At present, EU managers of non-EU funds can market to European investors through national private placement regimes if they appoint a depository-lite, which unlike a full depository, is exempt from the strict liability for loss of assets as mandated under Article 21 of the Alternative Investment Fund Managers Directive (AIFMD).
Some have said the European Securities and Markets Authority (ESMA) could force all non-EU hedge funds marketing into the EU to be compliant with the full depository regime under Article 21 by July 2018 when it reviews its position on the AIFMD marketing passport in 2015.
“Depository-lites will exist until at least 2018 when private placement regimes may be closed off entirely. However, certain countries may lobby ESMA to retain flexibility so that individual member states are free to determine whether or not they will permit non-EU hedge funds to continue marketing to investors in their countries via private placement and use depository-lites beyond July 2018,” said Michael Regan, general counsel at Citco Fund Services.
Regan identified the UK, Holland and Sweden as those member states most likely to be amenable to allowing managers to use depository-lites after 2018.
A number of fund administrators have talked about launching depository-lites in order to make AIFMD compliance more palatable for their non-EU hedge fund clients. SS&C GlobeOp confirmed last year it was seeking regulatory approval from the UK’s Financial Conduct Authority (FCA) to set up a depository-lite.
SS&C GlobeOp hopes to obtain approval in the first quarter of 2014 and will run the depository-lite as a separate subsidiary which will perform what is largely a trustee role whereby it will carry out cash flow monitoring, oversight and safekeeping of assets.

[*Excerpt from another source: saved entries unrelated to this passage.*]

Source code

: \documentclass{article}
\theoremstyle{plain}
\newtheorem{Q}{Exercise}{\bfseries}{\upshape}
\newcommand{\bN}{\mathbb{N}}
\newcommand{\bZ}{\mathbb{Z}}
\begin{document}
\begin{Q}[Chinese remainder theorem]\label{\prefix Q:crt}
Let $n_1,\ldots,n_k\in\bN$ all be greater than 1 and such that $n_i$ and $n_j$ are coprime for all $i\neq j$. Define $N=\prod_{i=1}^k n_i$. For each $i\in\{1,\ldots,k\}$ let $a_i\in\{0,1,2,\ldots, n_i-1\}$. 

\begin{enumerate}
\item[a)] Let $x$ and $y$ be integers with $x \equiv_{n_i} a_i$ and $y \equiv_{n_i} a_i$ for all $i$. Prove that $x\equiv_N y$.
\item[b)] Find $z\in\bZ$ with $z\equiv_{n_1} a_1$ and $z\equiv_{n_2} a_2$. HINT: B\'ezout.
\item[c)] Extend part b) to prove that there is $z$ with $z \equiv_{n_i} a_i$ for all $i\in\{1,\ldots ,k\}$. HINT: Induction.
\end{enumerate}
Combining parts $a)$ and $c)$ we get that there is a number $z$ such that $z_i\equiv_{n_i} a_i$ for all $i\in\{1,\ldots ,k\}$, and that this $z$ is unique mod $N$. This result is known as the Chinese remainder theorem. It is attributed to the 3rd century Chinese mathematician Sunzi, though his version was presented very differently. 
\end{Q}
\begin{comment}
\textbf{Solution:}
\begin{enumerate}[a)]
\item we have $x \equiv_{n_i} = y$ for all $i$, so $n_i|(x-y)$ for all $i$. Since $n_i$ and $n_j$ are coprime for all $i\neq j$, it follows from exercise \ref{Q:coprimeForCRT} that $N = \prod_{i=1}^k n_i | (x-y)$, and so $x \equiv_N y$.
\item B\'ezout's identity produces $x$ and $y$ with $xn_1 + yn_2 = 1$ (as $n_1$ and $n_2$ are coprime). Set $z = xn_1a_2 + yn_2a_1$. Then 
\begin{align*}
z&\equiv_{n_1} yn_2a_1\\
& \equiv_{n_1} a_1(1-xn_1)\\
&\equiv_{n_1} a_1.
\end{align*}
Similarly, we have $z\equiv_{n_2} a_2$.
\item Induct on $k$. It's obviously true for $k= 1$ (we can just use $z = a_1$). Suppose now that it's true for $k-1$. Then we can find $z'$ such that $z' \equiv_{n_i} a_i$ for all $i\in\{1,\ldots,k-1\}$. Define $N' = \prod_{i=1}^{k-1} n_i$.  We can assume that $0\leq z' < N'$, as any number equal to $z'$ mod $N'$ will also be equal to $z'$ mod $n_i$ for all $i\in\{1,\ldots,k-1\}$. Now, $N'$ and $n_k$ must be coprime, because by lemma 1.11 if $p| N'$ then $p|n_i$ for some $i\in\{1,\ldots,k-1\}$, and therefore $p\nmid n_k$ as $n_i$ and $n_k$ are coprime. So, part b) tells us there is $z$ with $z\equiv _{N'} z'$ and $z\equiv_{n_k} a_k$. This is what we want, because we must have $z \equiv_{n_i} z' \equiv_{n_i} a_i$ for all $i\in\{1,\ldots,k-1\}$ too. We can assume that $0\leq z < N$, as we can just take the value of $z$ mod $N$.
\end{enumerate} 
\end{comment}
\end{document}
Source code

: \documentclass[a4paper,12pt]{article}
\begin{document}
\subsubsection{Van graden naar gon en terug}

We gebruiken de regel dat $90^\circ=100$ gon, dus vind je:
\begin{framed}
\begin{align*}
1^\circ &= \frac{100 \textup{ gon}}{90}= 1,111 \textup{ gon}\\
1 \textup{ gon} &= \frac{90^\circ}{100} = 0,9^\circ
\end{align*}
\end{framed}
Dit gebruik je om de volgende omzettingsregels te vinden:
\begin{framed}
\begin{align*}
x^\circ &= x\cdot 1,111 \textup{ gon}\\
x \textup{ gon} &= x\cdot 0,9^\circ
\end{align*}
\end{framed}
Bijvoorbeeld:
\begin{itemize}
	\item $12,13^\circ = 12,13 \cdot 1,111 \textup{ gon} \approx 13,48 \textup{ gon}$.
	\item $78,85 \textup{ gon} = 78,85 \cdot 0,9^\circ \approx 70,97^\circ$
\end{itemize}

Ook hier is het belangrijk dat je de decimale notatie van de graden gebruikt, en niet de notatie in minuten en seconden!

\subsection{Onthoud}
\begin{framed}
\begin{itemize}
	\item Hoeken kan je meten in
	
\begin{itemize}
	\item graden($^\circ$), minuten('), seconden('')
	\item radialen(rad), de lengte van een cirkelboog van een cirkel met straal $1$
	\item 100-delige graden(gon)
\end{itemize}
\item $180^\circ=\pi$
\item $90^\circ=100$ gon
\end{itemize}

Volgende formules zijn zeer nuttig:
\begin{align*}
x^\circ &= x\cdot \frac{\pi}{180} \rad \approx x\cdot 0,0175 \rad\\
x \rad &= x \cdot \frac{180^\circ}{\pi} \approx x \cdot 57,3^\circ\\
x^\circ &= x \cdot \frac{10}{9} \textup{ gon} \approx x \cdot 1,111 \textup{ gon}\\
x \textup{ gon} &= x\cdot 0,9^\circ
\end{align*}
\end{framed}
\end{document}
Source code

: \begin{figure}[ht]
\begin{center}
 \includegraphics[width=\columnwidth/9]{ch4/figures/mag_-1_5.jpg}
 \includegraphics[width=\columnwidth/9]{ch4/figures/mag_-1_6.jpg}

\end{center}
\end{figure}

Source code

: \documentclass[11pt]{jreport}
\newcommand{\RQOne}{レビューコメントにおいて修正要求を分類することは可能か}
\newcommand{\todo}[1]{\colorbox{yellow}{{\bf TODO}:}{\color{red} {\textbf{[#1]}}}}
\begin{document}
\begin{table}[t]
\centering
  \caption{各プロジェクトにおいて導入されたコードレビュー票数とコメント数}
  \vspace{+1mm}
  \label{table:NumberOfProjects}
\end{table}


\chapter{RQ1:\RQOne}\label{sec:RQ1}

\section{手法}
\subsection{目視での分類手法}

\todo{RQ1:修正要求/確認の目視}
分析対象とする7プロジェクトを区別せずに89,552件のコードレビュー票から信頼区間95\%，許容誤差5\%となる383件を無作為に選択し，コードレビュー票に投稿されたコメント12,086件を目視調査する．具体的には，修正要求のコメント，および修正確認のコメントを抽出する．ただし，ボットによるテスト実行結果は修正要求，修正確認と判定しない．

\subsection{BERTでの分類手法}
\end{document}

HedgeServ is also reported to be considering whether to establish a depository-lite. Centaur Fund Services, a Dublin-based hedge fund administrator also launched a depository-lite at the end of 2013.
“The benefits of allowing depository-lites to continue operating beyond 2018 are substantial. Firstly, it allows hedge fund managers to run their businesses substantially as they did pre-AIFMD by allowing them to select the best-in-class service providers to perform the respective depositary functions which, in turn, helps to ensure cost efficiencies and quality service delivery for investors. I suspect some of the large-scale pension funds in the UK, which embrace hedge funds, will prefer to continue investing in offshore entities rather than being constrained to higher-cost, onshore vehicles come 2018,” continued Regan.
Whether or not ESMA allows individual member states to adopt this approach remains to be seen. “There are a significant number of managers which are not interested in the passport and would like to continue marketing to EU investors via private placement as they do today. I believe trade associations, managers and investors are going to have to lobby and educate politicians about the benefits of keeping private placement regimes and depository-lites. Furthermore, depository-lites allow managers to use multiple providers to carry out the safekeeping of assets, oversight and cash-flow monitoring rather than just one entity, which means firms can spread their counterparty risk,” commented Regan.